◆ WHAT THE EXERCISE ASKS ◆
From the first line of the data below, repeat each line exactly until you reach the line with "organism are exactly, one"; include that line too.

◆ MATERIAL FOR THE TASK ◆
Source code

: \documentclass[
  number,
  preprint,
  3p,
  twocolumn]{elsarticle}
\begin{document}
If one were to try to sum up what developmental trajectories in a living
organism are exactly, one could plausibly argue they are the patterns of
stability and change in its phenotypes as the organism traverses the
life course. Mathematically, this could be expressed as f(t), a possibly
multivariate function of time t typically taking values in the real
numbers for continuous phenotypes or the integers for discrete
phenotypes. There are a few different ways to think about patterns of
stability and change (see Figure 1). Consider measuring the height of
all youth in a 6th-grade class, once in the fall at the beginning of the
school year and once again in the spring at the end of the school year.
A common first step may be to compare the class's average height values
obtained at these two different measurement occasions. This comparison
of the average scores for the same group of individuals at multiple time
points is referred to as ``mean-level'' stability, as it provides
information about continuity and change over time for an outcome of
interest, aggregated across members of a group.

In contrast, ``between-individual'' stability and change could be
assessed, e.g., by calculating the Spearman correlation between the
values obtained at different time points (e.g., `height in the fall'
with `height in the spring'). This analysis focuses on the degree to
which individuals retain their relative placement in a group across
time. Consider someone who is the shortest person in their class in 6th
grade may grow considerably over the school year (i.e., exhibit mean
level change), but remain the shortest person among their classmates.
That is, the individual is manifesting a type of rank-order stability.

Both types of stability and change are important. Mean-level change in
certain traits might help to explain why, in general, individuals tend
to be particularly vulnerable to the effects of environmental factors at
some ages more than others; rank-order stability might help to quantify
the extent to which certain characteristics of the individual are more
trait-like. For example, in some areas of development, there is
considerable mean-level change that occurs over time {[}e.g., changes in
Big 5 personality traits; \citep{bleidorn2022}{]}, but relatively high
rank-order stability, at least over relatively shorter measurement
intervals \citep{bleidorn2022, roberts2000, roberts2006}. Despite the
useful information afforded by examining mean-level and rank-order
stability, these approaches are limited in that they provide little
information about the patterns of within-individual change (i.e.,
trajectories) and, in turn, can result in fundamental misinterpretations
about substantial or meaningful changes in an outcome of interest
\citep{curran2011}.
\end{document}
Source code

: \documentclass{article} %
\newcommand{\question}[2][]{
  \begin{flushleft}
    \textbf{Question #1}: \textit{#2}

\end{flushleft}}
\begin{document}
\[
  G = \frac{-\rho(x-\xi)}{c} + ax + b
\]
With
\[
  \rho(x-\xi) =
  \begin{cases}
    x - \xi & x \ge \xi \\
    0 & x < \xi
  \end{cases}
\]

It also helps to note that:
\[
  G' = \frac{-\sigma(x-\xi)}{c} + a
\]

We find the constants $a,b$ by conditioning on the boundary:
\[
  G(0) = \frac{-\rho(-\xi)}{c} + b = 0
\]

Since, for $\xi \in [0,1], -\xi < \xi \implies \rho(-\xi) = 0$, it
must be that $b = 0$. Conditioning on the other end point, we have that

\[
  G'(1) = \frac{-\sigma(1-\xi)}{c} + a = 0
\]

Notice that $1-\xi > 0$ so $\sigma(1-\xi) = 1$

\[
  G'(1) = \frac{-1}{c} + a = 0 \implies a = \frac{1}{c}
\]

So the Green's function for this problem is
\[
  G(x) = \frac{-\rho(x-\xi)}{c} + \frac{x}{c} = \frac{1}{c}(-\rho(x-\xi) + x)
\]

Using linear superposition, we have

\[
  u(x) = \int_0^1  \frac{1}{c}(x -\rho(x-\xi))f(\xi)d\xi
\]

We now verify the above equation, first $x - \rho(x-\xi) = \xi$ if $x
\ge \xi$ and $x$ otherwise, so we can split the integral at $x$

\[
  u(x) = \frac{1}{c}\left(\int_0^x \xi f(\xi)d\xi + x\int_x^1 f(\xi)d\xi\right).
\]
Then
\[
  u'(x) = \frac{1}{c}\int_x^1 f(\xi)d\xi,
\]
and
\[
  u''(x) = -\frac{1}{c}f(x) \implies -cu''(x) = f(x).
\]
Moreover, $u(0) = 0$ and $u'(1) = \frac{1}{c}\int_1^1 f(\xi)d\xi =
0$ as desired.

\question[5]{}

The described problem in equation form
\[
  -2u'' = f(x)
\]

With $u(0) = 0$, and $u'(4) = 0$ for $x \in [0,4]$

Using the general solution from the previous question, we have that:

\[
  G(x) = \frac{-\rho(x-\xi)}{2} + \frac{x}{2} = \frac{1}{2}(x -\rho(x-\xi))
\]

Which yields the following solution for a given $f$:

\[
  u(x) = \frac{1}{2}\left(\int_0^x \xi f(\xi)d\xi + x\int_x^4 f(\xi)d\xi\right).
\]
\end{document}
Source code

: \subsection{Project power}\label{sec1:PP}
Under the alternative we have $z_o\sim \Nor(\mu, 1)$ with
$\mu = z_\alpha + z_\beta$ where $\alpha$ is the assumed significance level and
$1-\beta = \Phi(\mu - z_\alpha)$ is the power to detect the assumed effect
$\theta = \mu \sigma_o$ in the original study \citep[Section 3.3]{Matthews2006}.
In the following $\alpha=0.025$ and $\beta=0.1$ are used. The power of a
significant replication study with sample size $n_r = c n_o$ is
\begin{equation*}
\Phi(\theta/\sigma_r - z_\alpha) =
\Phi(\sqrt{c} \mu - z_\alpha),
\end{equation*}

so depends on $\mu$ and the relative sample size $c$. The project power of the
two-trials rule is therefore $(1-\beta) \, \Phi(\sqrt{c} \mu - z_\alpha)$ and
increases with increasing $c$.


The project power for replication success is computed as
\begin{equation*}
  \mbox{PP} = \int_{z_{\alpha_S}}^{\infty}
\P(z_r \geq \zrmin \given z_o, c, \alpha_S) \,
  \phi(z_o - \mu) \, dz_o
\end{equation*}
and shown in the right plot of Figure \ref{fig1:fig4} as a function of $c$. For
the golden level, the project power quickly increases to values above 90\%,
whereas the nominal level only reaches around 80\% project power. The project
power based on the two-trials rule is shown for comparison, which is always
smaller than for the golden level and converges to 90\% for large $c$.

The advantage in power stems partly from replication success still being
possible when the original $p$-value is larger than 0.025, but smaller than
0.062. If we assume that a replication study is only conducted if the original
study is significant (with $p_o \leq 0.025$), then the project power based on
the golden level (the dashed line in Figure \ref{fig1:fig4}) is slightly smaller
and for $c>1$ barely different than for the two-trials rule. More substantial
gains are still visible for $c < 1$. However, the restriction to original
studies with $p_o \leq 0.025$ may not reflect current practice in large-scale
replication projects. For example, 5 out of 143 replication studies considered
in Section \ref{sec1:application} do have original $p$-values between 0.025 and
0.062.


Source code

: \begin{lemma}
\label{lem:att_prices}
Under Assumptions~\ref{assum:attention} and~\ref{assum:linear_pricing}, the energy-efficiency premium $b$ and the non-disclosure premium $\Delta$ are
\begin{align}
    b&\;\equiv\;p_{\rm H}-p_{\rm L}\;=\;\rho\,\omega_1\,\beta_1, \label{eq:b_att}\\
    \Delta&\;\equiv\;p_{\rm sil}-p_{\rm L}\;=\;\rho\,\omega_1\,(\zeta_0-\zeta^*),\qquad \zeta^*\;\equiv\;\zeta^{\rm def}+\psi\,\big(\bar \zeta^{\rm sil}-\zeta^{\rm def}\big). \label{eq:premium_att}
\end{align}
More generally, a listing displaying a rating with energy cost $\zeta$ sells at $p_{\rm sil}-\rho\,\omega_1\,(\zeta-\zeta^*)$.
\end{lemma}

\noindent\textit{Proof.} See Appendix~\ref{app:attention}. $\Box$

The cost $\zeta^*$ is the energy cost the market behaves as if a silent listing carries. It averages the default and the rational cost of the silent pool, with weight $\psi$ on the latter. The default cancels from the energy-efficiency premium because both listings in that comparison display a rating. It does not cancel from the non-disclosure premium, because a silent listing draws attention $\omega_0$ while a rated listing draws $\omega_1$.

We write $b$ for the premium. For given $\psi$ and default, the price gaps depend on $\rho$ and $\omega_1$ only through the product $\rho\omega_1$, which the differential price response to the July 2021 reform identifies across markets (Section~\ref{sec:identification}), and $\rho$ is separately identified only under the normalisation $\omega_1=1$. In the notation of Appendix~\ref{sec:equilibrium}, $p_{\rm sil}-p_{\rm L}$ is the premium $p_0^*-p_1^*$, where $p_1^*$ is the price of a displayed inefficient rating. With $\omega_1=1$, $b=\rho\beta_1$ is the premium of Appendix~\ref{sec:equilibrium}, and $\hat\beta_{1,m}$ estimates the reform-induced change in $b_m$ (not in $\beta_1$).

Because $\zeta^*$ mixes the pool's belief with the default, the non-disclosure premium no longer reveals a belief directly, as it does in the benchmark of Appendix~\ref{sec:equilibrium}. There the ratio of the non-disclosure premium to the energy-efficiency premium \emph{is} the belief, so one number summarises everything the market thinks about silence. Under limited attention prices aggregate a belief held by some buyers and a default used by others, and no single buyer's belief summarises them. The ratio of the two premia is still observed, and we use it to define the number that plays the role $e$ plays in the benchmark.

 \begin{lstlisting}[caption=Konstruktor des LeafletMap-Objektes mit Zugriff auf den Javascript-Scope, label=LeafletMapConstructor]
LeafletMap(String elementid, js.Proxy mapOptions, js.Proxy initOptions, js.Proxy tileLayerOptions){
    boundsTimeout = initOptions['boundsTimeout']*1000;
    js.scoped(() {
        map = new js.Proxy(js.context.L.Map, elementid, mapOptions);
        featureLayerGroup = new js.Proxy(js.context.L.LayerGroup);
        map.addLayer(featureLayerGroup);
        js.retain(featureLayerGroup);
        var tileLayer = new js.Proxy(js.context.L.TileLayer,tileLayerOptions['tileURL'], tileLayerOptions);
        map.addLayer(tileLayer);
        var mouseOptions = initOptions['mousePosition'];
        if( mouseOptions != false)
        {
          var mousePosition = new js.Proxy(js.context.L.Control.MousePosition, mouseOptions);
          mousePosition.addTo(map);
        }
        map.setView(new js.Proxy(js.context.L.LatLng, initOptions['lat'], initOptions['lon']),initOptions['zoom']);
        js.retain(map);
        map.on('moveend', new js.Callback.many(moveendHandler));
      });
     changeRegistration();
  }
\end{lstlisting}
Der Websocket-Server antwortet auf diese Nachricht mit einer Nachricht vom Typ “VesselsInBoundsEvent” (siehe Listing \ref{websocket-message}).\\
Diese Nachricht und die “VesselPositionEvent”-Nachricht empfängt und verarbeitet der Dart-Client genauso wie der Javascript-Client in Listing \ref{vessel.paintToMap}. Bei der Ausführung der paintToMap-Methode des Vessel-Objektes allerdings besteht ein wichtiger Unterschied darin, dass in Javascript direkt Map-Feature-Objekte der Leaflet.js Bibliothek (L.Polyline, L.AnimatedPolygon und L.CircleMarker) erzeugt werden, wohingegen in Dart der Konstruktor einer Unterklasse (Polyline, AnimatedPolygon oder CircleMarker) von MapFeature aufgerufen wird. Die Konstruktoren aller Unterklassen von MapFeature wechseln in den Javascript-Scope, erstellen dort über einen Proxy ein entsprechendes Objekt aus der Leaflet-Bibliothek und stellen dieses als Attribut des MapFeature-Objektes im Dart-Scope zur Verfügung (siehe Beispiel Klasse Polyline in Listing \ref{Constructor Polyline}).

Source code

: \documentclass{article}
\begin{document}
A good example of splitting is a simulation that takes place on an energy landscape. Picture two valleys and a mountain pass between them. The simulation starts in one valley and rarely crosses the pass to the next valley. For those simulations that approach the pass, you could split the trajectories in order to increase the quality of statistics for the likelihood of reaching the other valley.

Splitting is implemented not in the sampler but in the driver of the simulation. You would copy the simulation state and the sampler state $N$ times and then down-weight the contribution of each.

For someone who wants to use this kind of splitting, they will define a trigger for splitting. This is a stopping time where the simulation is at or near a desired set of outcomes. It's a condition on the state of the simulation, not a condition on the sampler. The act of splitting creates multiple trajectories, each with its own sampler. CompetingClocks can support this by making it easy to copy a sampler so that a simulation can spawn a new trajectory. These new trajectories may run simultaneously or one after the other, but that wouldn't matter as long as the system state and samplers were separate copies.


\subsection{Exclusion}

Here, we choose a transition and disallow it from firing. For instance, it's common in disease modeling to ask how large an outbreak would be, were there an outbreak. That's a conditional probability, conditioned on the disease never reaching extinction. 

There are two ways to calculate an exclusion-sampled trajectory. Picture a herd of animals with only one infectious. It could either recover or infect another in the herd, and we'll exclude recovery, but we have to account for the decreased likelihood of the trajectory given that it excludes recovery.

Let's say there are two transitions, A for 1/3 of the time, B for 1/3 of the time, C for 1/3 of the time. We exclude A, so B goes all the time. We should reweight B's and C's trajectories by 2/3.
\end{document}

◆ OUTPUT OF THE EXERCISE ◆
Source code

: \documentclass[
  number,
  preprint,
  3p,
  twocolumn]{elsarticle}
\begin{document}
If one were to try to sum up what developmental trajectories in a living
organism are exactly, one could plausibly argue they are the patterns of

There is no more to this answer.